→ **Items from a dataset**:
++++++++

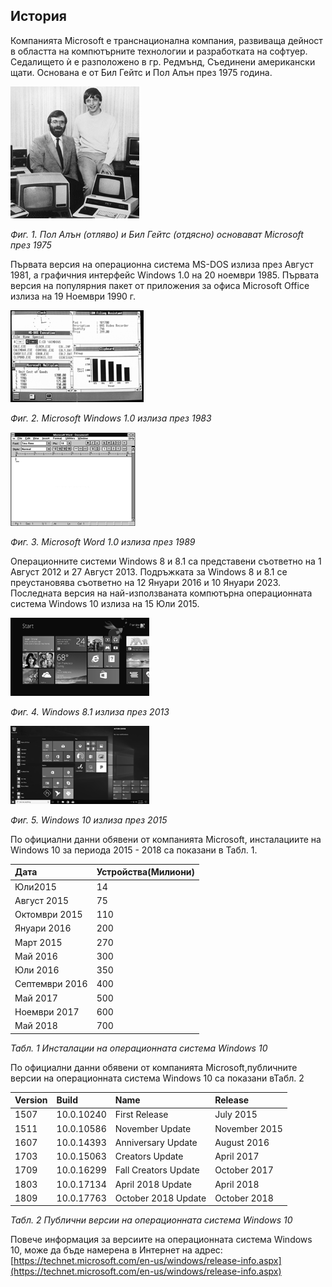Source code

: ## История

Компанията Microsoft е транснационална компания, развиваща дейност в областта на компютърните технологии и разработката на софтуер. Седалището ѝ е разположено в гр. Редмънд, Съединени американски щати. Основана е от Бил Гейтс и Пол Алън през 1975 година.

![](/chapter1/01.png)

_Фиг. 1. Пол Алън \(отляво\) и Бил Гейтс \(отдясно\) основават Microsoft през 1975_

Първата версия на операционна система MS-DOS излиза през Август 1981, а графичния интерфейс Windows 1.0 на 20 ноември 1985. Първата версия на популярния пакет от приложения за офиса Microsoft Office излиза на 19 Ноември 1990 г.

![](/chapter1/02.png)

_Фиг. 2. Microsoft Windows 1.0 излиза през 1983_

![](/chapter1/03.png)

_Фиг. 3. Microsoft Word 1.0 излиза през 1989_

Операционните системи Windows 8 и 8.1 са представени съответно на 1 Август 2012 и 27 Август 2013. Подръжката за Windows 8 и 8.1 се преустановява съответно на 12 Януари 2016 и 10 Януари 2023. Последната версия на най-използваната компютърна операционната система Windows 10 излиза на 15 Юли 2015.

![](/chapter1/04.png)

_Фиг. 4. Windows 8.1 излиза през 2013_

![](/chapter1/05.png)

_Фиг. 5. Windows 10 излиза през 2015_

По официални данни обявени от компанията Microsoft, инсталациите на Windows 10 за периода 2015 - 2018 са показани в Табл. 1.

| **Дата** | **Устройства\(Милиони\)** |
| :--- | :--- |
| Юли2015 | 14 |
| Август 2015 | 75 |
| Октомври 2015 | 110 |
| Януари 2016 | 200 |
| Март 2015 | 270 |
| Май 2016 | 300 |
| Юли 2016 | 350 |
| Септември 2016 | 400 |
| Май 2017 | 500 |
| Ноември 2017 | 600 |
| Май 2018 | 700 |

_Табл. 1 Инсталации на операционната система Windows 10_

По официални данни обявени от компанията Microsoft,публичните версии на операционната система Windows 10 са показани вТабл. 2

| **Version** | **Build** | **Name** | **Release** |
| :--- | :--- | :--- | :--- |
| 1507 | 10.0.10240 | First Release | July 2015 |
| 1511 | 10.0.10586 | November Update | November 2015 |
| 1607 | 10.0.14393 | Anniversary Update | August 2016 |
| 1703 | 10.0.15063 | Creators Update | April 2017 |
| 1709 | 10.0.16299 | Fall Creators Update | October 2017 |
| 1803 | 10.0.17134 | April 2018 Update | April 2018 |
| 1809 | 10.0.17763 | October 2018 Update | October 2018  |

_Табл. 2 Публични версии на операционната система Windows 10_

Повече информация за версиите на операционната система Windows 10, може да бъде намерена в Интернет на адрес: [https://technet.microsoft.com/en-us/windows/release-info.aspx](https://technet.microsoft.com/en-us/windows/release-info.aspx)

++++++++

→ **What the task asks**: The result should be a word-for-word restatement of all the data, without images.

→ **Answer for the task**:
Source code

: ## История

Компанията Microsoft е транснационална компания, развиваща дейност в областта на компютърните технологии и разработката на софтуер. Седалището ѝ е разположено в гр. Редмънд, Съединени американски щати. Основана е от Бил Гейтс и Пол Алън през 1975 година.

![](/chapter1/01.png)

_Фиг. 1. Пол Алън \(отляво\) и Бил Гейтс \(отдясно\) основават Microsoft през 1975_

Първата версия на операционна система MS-DOS излиза през Август 1981, а графичния интерфейс Windows 1.0 на 20 ноември 1985. Първата версия на популярния пакет от приложения за офиса Microsoft Office излиза на 19 Ноември 1990 г.

![](/chapter1/02.png)

_Фиг. 2. Microsoft Windows 1.0 излиза през 1983_

![](/chapter1/03.png)

_Фиг. 3. Microsoft Word 1.0 излиза през 1989_

Операционните системи Windows 8 и 8.1 са представени съответно на 1 Август 2012 и 27 Август 2013. Подръжката за Windows 8 и 8.1 се преустановява съответно на 12 Януари 2016 и 10 Януари 2023. Последната версия на най-използваната компютърна операционната система Windows 10 излиза на 15 Юли 2015.

![](/chapter1/04.png)

_Фиг. 4. Windows 8.1 излиза през 2013_

![](/chapter1/05.png)

_Фиг. 5. Windows 10 излиза през 2015_

По официални данни обявени от компанията Microsoft, инсталациите на Windows 10 за периода 2015 - 2018 са показани в Табл. 1.

| **Дата** | **Устройства\(Милиони\)** |
| :--- | :--- |
| Юли2015 | 14 |
| Август 2015 | 75 |
| Октомври 2015 | 110 |
| Януари 2016 | 200 |
| Март 2015 | 270 |
| Май 2016 | 300 |
| Юли 2016 | 350 |
| Септември 2016 | 400 |
| Май 2017 | 500 |
| Ноември 2017 | 600 |
| Май 2018 | 700 |

_Табл. 1 Инсталации на операционната система Windows 10_

По официални данни обявени от компанията Microsoft,публичните версии на операционната система Windows 10 са показани вТабл. 2

| **Version** | **Build** | **Name** | **Release** |
| :--- | :--- | :--- | :--- |
| 1507 | 10.0.10240 | First Release | July 2015 |
| 1511 | 10.0.10586 | November Update | November 2015 |
| 1607 | 10.0.14393 | Anniversary Update | August 2016 |
| 1703 | 10.0.15063 | Creators Update | April 2017 |
| 1709 | 10.0.16299 | Fall Creators Update | October 2017 |
| 1803 | 10.0.17134 | April 2018 Update | April 2018 |
| 1809 | 10.0.17763 | October 2018 Update | October 2018  |

_Табл. 2 Публични версии на операционната система Windows 10_

Повече информация за версиите на операционната система Windows 10, може да бъде намерена в Интернет на адрес: [https://technet.microsoft.com/en-us/windows/release-info.aspx](https://technet.microsoft.com/en-us/windows/release-info.aspx)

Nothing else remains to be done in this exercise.